Source texts of formatted documents:
****

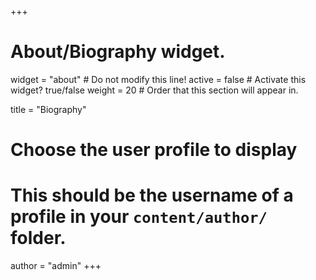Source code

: +++
# About/Biography widget.
widget = "about"  # Do not modify this line!
active =  false # Activate this widget? true/false
weight = 20  # Order that this section will appear in.

title = "Biography"

# Choose the user profile to display
# This should be the username of a profile in your `content/author/` folder.
author = "admin"
+++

****

- **Your assignment**:
In your copy of the entries above, leave out the pictures and keep every word exact.

- **Output of the exercise**:
Source code

: +++
# About/Biography widget.
widget = "about"  # Do not modify this line!
active =  false # Activate this widget? true/false
weight = 20  # Order that this section will appear in.

title = "Biography"

# Choose the user profile to display
# This should be the username of a profile in your `content/author/` folder.
author = "admin"
+++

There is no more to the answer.